Activity
Each line below should be repeated exactly, but no picture should be carried over.

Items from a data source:
--- START ---
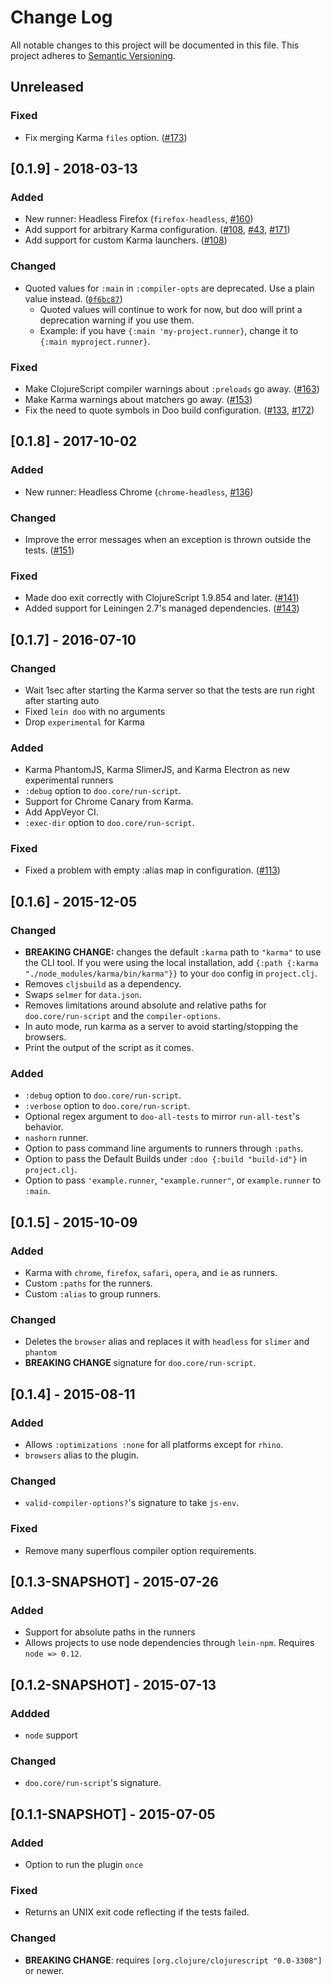 # Change Log
All notable changes to this project will be documented in this file.
This project adheres to [Semantic Versioning](http://semver.org/).

## Unreleased

### Fixed
- Fix merging Karma `files` option. ([#173](https://github.com/bensu/doo/pull/173))

## [0.1.9] - 2018-03-13

### Added
- New runner: Headless Firefox (`firefox-headless`, [#160](https://github.com/bensu/doo/pull/160))
- Add support for arbitrary Karma configuration. ([#108](https://github.com/bensu/doo/pull/108), [#43](https://github.com/bensu/doo/issues/43), [#171](https://github.com/bensu/doo/pull/171))
- Add support for custom Karma launchers. ([#108](https://github.com/bensu/doo/pull/108))

### Changed
- Quoted values for `:main` in `:compiler-opts` are deprecated. Use a plain value instead. ([`0f6bc87`](https://github.com/bensu/doo/commit/0f6bc8764dacff1d7ebae954e85722ecf9c680e3))
  - Quoted values will continue to work for now, but doo will print a deprecation warning if you use them.
  - Example: if you have `{:main 'my-project.runner}`, change it to `{:main myproject.runner}`.

### Fixed
- Make ClojureScript compiler warnings about `:preloads` go away. ([#163](https://github.com/bensu/doo/issues/163))
- Make Karma warnings about matchers go away. ([#153](https://github.com/bensu/doo/pull/153))
- Fix the need to quote symbols in Doo build configuration. ([#133](https://github.com/bensu/doo/issues/133), [#172](https://github.com/bensu/doo/pull/172))

## [0.1.8] - 2017-10-02

### Added
- New runner: Headless Chrome (`chrome-headless`, [#136](https://github.com/bensu/doo/pull/136)) 

### Changed
- Improve the error messages when an exception is thrown outside the tests. ([#151](https://github.com/bensu/doo/issues/151))

### Fixed
- Made doo exit correctly with ClojureScript 1.9.854 and later. ([#141](https://github.com/bensu/doo/pull/141))
- Added support for Leiningen 2.7's managed dependencies. ([#143](https://github.com/bensu/doo/pull/143))

## [0.1.7] - 2016-07-10

### Changed
- Wait 1sec after starting the Karma server so that the tests are run right after starting auto
- Fixed `lein doo` with no arguments
- Drop `experimental` for Karma

### Added
- Karma PhantomJS, Karma SlimerJS, and Karma Electron as new experimental runners
- `:debug` option to `doo.core/run-script`.
- Support for Chrome Canary from Karma.
- Add AppVeyor CI.
- `:exec-dir` option to `doo.core/run-script`.

### Fixed
- Fixed a problem with empty :alias map in configuration. ([#113](https://github.com/bensu/doo/issues/113))

## [0.1.6] - 2015-12-05

### Changed
- **BREAKING CHANGE:** changes the default `:karma` path to
    `"karma"` to use the CLI tool. If you were using the local
    installation, add `{:path {:karma "./node_modules/karma/bin/karma"}}`
    to your `doo` config in `project.clj`.
- Removes `cljsbuild` as a dependency.
- Swaps `selmer` for `data.json`.
- Removes limitations around absolute and relative paths for
  `doo.core/run-script` and the `compiler-options`.
- In auto mode, run karma as a server to avoid starting/stopping the
  browsers.
- Print the output of the script as it comes.

### Added
- `:debug` option to `doo.core/run-script`.
- `:verbose` option to `doo.core/run-script`.
- Optional regex argument to `doo-all-tests` to mirror
  `run-all-test`'s behavior.
- `nashorn` runner.
- Option to pass command line arguments to runners through `:paths`.
- Option to pass the Default Builds under `:doo {:build "build-id"}`
  in `project.clj`.
- Option to pass `'example.runner`, `"example.runner"`, or
  `example.runner` to `:main`.

## [0.1.5] - 2015-10-09

### Added
- Karma with `chrome`, `firefox`, `safari`, `opera`, and `ie` as
  runners.
- Custom `:paths` for the runners.
- Custom `:alias` to group runners.

### Changed
- Deletes the `browser` alias and replaces it with
  `headless` for `slimer` and `phantom`
- **BREAKING CHANGE** signature for `doo.core/run-script`.

## [0.1.4] - 2015-08-11

### Added
- Allows `:optimizations :none` for all platforms except for `rhino`.
- `browsers` alias to the plugin.

### Changed
- `valid-compiler-options?`'s signature to take `js-env`.

### Fixed
- Remove many superflous compiler option requirements.

## [0.1.3-SNAPSHOT] - 2015-07-26

### Added
- Support for absolute paths in the runners
- Allows projects to use node dependencies through `lein-npm`.
  Requires `node => 0.12`.

## [0.1.2-SNAPSHOT] - 2015-07-13

### Addded
- `node` support

### Changed
- `doo.core/run-script`'s signature.

## [0.1.1-SNAPSHOT] - 2015-07-05

### Added
- Option to run the plugin `once`

### Fixed
- Returns an UNIX exit code reflecting if the tests failed.

### Changed
- **BREAKING CHANGE**: requires `[org.clojure/clojurescript "0.0-3308"]` or newer.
--- END ---
Expected answer
 # Change Log
All notable changes to this project will be documented in this file.
This project adheres to [Semantic Versioning](http://semver.org/).

## Unreleased

### Fixed
- Fix merging Karma `files` option. ([#173](https://github.com/bensu/doo/pull/173))

## [0.1.9] - 2018-03-13

### Added
- New runner: Headless Firefox (`firefox-headless`, [#160](https://github.com/bensu/doo/pull/160))
- Add support for arbitrary Karma configuration. ([#108](https://github.com/bensu/doo/pull/108), [#43](https://github.com/bensu/doo/issues/43), [#171](https://github.com/bensu/doo/pull/171))
- Add support for custom Karma launchers. ([#108](https://github.com/bensu/doo/pull/108))

### Changed
- Quoted values for `:main` in `:compiler-opts` are deprecated. Use a plain value instead. ([`0f6bc87`](https://github.com/bensu/doo/commit/0f6bc8764dacff1d7ebae954e85722ecf9c680e3))
  - Quoted values will continue to work for now, but doo will print a deprecation warning if you use them.
  - Example: if you have `{:main 'my-project.runner}`, change it to `{:main myproject.runner}`.

### Fixed
- Make ClojureScript compiler warnings about `:preloads` go away. ([#163](https://github.com/bensu/doo/issues/163))
- Make Karma warnings about matchers go away. ([#153](https://github.com/bensu/doo/pull/153))
- Fix the need to quote symbols in Doo build configuration. ([#133](https://github.com/bensu/doo/issues/133), [#172](https://github.com/bensu/doo/pull/172))

## [0.1.8] - 2017-10-02

### Added
- New runner: Headless Chrome (`chrome-headless`, [#136](https://github.com/bensu/doo/pull/136)) 

### Changed
- Improve the error messages when an exception is thrown outside the tests. ([#151](https://github.com/bensu/doo/issues/151))

### Fixed
- Made doo exit correctly with ClojureScript 1.9.854 and later. ([#141](https://github.com/bensu/doo/pull/141))
- Added support for Leiningen 2.7's managed dependencies. ([#143](https://github.com/bensu/doo/pull/143))

## [0.1.7] - 2016-07-10

### Changed
- Wait 1sec after starting the Karma server so that the tests are run right after starting auto
- Fixed `lein doo` with no arguments
- Drop `experimental` for Karma

### Added
- Karma PhantomJS, Karma SlimerJS, and Karma Electron as new experimental runners
- `:debug` option to `doo.core/run-script`.
- Support for Chrome Canary from Karma.
- Add AppVeyor CI.
- `:exec-dir` option to `doo.core/run-script`.

### Fixed
- Fixed a problem with empty :alias map in configuration. ([#113](https://github.com/bensu/doo/issues/113))

## [0.1.6] - 2015-12-05

### Changed
- **BREAKING CHANGE:** changes the default `:karma` path to
    `"karma"` to use the CLI tool. If you were using the local
    installation, add `{:path {:karma "./node_modules/karma/bin/karma"}}`
    to your `doo` config in `project.clj`.
- Removes `cljsbuild` as a dependency.
- Swaps `selmer` for `data.json`.
- Removes limitations around absolute and relative paths for
  `doo.core/run-script` and the `compiler-options`.
- In auto mode, run karma as a server to avoid starting/stopping the
  browsers.
- Print the output of the script as it comes.

### Added
- `:debug` option to `doo.core/run-script`.
- `:verbose` option to `doo.core/run-script`.
- Optional regex argument to `doo-all-tests` to mirror
  `run-all-test`'s behavior.
- `nashorn` runner.
- Option to pass command line arguments to runners through `:paths`.
- Option to pass the Default Builds under `:doo {:build "build-id"}`
  in `project.clj`.
- Option to pass `'example.runner`, `"example.runner"`, or
  `example.runner` to `:main`.

## [0.1.5] - 2015-10-09

### Added
- Karma with `chrome`, `firefox`, `safari`, `opera`, and `ie` as
  runners.
- Custom `:paths` for the runners.
- Custom `:alias` to group runners.

### Changed
- Deletes the `browser` alias and replaces it with
  `headless` for `slimer` and `phantom`
- **BREAKING CHANGE** signature for `doo.core/run-script`.

## [0.1.4] - 2015-08-11

### Added
- Allows `:optimizations :none` for all platforms except for `rhino`.
- `browsers` alias to the plugin.

### Changed
- `valid-compiler-options?`'s signature to take `js-env`.

### Fixed
- Remove many superflous compiler option requirements.

## [0.1.3-SNAPSHOT] - 2015-07-26

### Added
- Support for absolute paths in the runners
- Allows projects to use node dependencies through `lein-npm`.
  Requires `node => 0.12`.

## [0.1.2-SNAPSHOT] - 2015-07-13

### Addded
- `node` support

### Changed
- `doo.core/run-script`'s signature.

## [0.1.1-SNAPSHOT] - 2015-07-05

### Added
- Option to run the plugin `once`

### Fixed
- Returns an UNIX exit code reflecting if the tests failed.

### Changed
- **BREAKING CHANGE**: requires `[org.clojure/clojurescript "0.0-3308"]` or newer.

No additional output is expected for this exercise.